Exercise details: Locate the string "defined" throughout the material and copy every line in which it occurs.

Data to use:
* * * * *

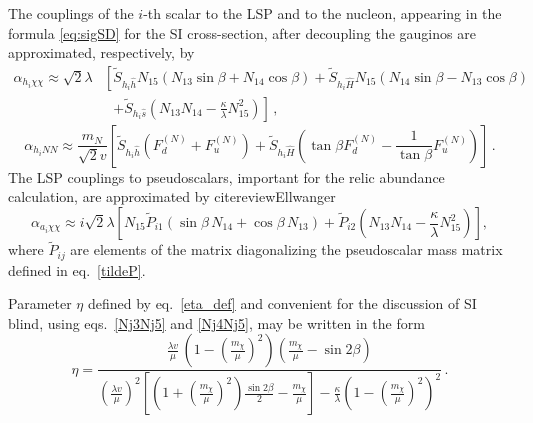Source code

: \documentclass[12pt,twoside]{article}
\def\nn{\nonumber \\}
\begin{document}
The couplings of the $i$-th scalar to the LSP and to the 
nucleon, appearing in the formula \eqref{eq:sigSD} for 
the SI cross-section, 
after decoupling the gauginos are approximated, respectively, by
%
\begin{align}
\alpha_{h_i\chi\chi}
\approx
\sqrt{2}\lambda 
&\left[
\tilde{S}_{{h_i}\hat{h}}N_{15}\left(N_{13}\sin\beta+N_{14}\cos\beta\right)
+\tilde{S}_{{h_i}\hat{H}}N_{15}\left(N_{14}\sin\beta-N_{13}\cos\beta\right)
\right.\nn&\,\,\,\,\left.
+\tilde{S}_{{h_i}\hat{s}}
\left({N_{13}}{N_{14}}-\frac{\kappa}{\lambda}N_{15}^2\right)
\right]
\,,
\label{alpha-h00_G}
\end{align}
%
%
\begin{equation}
\label{alpha-hNN_G}
\alpha_{h_iNN}
\approx
\frac{m_N}{\sqrt{2}v} 
\left[
\tilde{S}_{{h_i}\hat{h}}\left(F^{(N)}_d+F^{(N)}_u\right)
+\tilde{S}_{{h_i}\hat{H}} \left(\tan\beta F^{(N)}_d-\frac{1}{\tan\beta} F^{(N)}_u \right)
\right]\,.
\end{equation}
%
The LSP couplings to pseudoscalars, important for the relic abundance 
calculation, are approximated by cite{reviewEllwanger}
%
\begin{equation}
\label{alpha-a00_G}
\alpha_{a_i\chi\chi}
\approx i\sqrt{2}\lambda\left[
N_{15}\tilde{P}_{i1}(\sin\beta\,N_{14}+\cos\beta\,N_{13})
+\tilde{P}_{i2}\left({N_{13}}{N_{14}}-\frac{\kappa}{\lambda}N_{15}^2\right)
\right]
,
\end{equation}
%
where $\tilde{P}_{ij}$ are elements of the matrix diagonalizing 
the pseudoscalar mass matrix defined in eq.~\eqref{tildeP}.


Parameter $\eta$ defined by eq.~\eqref{eta_def} and convenient 
for the discussion of SI blind, using eqs.~\eqref{Nj3Nj5} and \eqref{Nj4Nj5}, 
may be written in the form
%
\begin{equation}
\label{eta_lambda/mu}
\eta
=
\frac{\frac{\lambda v}{\mu}\,
\left(1-\left(\frac{m_{\chi}}{\mu}\right)^2\right)
\left(\frac{m_{\chi}}{\mu}-\sin2\beta\right)}
{
\left(\frac{\lambda v}{\mu}\right)^2
\left[\left(1+\left(\frac{m_{\chi}}{\mu}\right)^2\right)\frac{\sin2\beta}{2}-\frac{m_{\chi}}{\mu}\right]
-\frac{\kappa}{\lambda}\left(1-\left(\frac{m_{\chi}}{\mu}\right)^2\right)^2
}\,.
\end{equation}
%
\end{document}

* * * * *

Task result:
the pseudoscalar mass matrix defined in eq.~\eqref{tildeP}.
Parameter $\eta$ defined by eq.~\eqref{eta_def} and convenient 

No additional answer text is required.